Sure there are good and bad foods that might tilt your habitual diet towards being more beneficial or detrimental to health. But it is the overall balance that is most important for a healthy life.
With that caveat in mind, we are going to look at purported health effects of rosemary, a perennial woody herb.
The ageing population of Acciaroli
There’s a little village in Italy called Acciaroli that has been doing the rounds in the international press during 2016. The reason: an unusual number of the small southern Italian township’s population is over the age of 100. And they have the micro-circulation of significantly younger people. These are the small blood vessels that send nutrients to the brain and organs and pull out metabolic waste products, but which tend to deteriorate with age.
Could it be something about the air, the ocean, the mountains, the hills, the olive and berry trees?
Or maybe the food. Scientists found that at every meal they’re eating anchovies, and they eat them fried and greasy. Typically, that will be washed down with a glass or two of wine. Greasy anchovies and wine – maybe a little far fetched for supporting a long life.

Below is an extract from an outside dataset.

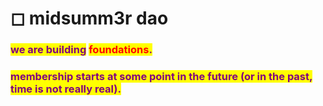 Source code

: # ◻ midsumm3r dao

### <mark style="color:purple;">**we are building**</mark> <mark style="color:red;">foundations</mark><mark style="color:purple;">**.**</mark>

### <mark style="color:purple;">**membership starts at some point in the future (or in the past, time is not really real).**</mark>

What about rosemary? Well, research recently released showed the almost daily consumption of rosemary by the Acciaroli population – infused in the local olive oil, cooked in pasta dishes and chewed raw. And this habit has been linked to improved micro-circulation and a concomitant effect on longevity.
The benefits of rosemary
The first benefit – rosemary tastes great. Italian cooking uses rosemary in abundance. It’s an easy and reliable herb to grow. A light prune once a year will keep the rosemary bush in shape. One plant will provide more than enough for regular use. It works in both savoury and sweet meals. Rosemary, along with roughly chopped garlic, onion, carrots and celery sautéed in olive oil and cooked, forms ‘soffrito’ – the basis for many different stocks, soups, sauces and other dishes. It can also be used in desserts, like a panna cotta, with some grappa.
The second benefit – rosemary contains a number of phytochemicals, including rosmarinic acid, camphor, caffeic acid, ursolic acid, betulinic acid, and the antioxidants carnosic acid and carnosol. A lot to take in, but let’s focus on rosmarinic acid. Research has shown that it has a number of interesting biological activities, e.g. antiviral, antibacterial, antiinflammatory and antioxidant. The presence of rosmarinic acid in medicinal plants, herbs and spices has beneficial and health promoting effects. In plants, rosmarinic acid is supposed to act as a preformed constitutively accumulated defence compound. If you don’t like rosemary, rosmarinic acid can also be found in many other culinary herbs such as basil, lemon balm, marjoram, sage, thyme and peppermint.
The third benefit – it is also a good source of iron, calcium, and vitamin B6. Although as a herb it is consumed in such small amounts that this might not be important enough to influence health.
No harm done
Convinced yet? Maybe not and the researchers also kept an open mind. Further studies are underway to further explore the findings. But in the meantime there’s certainly no harm in increasing your consumption and use of rosemary or related herbs.